The double loss of these two destroyers remains a unique tragedy in the history of the modern Royal Navy. On Saturday, 12th January, 1918 the two ships were acting as protective screen for HMS Boadicea on Dark Night Patrol in the Pentland Firth. In the early evening the weather was fine with calm seas and a gentle north east breeze. However, the forecast indicated that the weather would deteriorate badly and, as a result, Opal and Narborough were ordered to return to Scapa Flow. Around 8:00pm the first snowflakes began to fall and soon it became very thick reducing visibility dramatically. The fog signals on the Pentland Skerries, Duncansby Head and on Copinsay were all started to assist any ships caught in the blizzard.
It is not absolutely clear why the two ships lost their way so badly although the weather conditions were obviously deteriorating minute by minute. Ashore there was little indication from Opal’s radio signals that the commander doubted his position. At 6:40pm he signalled for the lights to be shown to lead them to Scapa and at 6:53pm he signalled his position, course and speed as 58° 55’N, 01° 46’W, speed 13 knots. At 7:05pm he signalled that he expected to arrive at Scapa at 10:00pm. Nothing more was heard until 9:17pm when a dramatic short message was received “ Urgent – have run aground.” This was followed by a position stating they were at 58° 55’N, 02° 41’W. It was later stated that the actual position was 58° 46′ 30″N, 02° 55′ 30″W – clearly the two ships had become hopelessly lost in the blinding snow. The last message from the ships was a garbled, unintelligible radio message which the men ashore could barely understand – the operator later said that he thought the first word was “Pentland.”
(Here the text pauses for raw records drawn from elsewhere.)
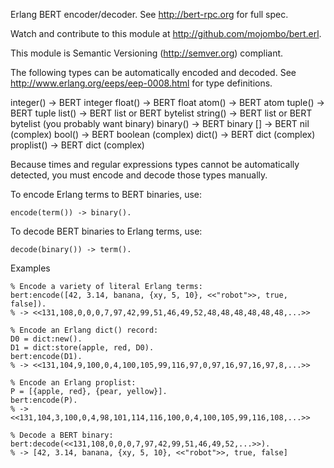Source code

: Erlang BERT encoder/decoder. See http://bert-rpc.org for full spec.

Watch and contribute to this module at http://github.com/mojombo/bert.erl.

This module is Semantic Versioning (http://semver.org) compliant.

The following types can be automatically encoded and decoded.
See http://www.erlang.org/eeps/eep-0008.html for type definitions.

  integer()  -> BERT integer
  float()    -> BERT float
  atom()     -> BERT atom
  tuple()    -> BERT tuple
  list()     -> BERT list or BERT bytelist
  string()   -> BERT list or BERT bytelist (you probably want binary)
  binary()   -> BERT binary
  []         -> BERT nil (complex)
  bool()     -> BERT boolean (complex)
  dict()     -> BERT dict (complex)
  proplist() -> BERT dict (complex)

Because times and regular expressions types cannot be automatically
detected, you must encode and decode those types manually.

To encode Erlang terms to BERT binaries, use:

    encode(term()) -> binary().

To decode BERT binaries to Erlang terms, use:

    decode(binary()) -> term().

Examples

    % Encode a variety of literal Erlang terms:
    bert:encode([42, 3.14, banana, {xy, 5, 10}, <<"robot">>, true, false]).
    % -> <<131,108,0,0,0,7,97,42,99,51,46,49,52,48,48,48,48,48,48,...>>

    % Encode an Erlang dict() record:
    D0 = dict:new().
    D1 = dict:store(apple, red, D0).
    bert:encode(D1).
    % -> <<131,104,9,100,0,4,100,105,99,116,97,0,97,16,97,16,97,8,...>>

    % Encode an Erlang proplist:
    P = [{apple, red}, {pear, yellow}].
    bert:encode(P).
    % -> <<131,104,3,100,0,4,98,101,114,116,100,0,4,100,105,99,116,108,...>>
 
    % Decode a BERT binary:
    bert:decode(<<131,108,0,0,0,7,97,42,99,51,46,49,52,...>>).
    % -> [42, 3.14, banana, {xy, 5, 10}, <<"robot">>, true, false]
The details of the ships’ grounding was given by the incident’s sole survivor, Able Seaman William Sissons of HMS Opal, when he was picked up the next day. He described the onset of the heavy snow which soon became a blizzard reducing visibility to almost zero. This was compounded by a heavy following sea. The captain and sub-lieutenant were on Opal’s bridge straining into the darkness to see ahead and anxiously watching the depth sounder. At around 9:30pm, without any warning, Opal struck heavily, first once, then two times more. The huge swell then pooped the ship which suddenly rolled over breaking her masts and smashing her funnel – she quickly began to slip back into deeper water and sink. As she slid back the forepart of the ship, from the forecastle forward, broke off and the stern section sank – it was only fifteen minutes after she went aground. The men had managed to free some Carley floats but the other boats were useless in the swell. Even the floats were being tossed around so violently that it was impossible for the men to stay on them for any length of time. When she struck Opal blew three blasts on her siren to warn Narborough which were answered by the other ship but before Narborough could react she steamed past Opal on her port quarter and she too went ashore – she also quickly keeled over in the swell and sank. Sissons managed to swim ashore and scramble onto a protected ledge to wait for rescue.
The search for the wreck site was severely hampered by the continuing heavy snow and the inaccurate position stated by the Opal before she went aground. At 7:00am the following morning a small fleet of ships left Scapa and began a search of the area including the Orkney coast, the Pentland Skerries and the mainland around Duncansby Head. It was not until 9:20am on the 14th that HMS Peyton steamed into Windwick Bay, South Ronaldsay and sighted the wreckage of the two ships. Her commanding officer, C Crichton, lowered the whaler and carefully moved towards the shore – there was still a heavy swell making examination of the wreckage difficult and dangerous. They then spotted Sissons ashore. By now three trawlers had arrived on the scene and a boat from one of them, the M Maloney, reached the shore and rescued the seaman who by now was suffering badly from exposure.
The wreckage of the two ships was sold for salvage on 18th August, 1932 but some scattered wreckage is still reported at the site which is just south of the Clett of Crura in Windwick Bay, South Ronaldsay in position 58° 46.225’N, 002° 55.896’W.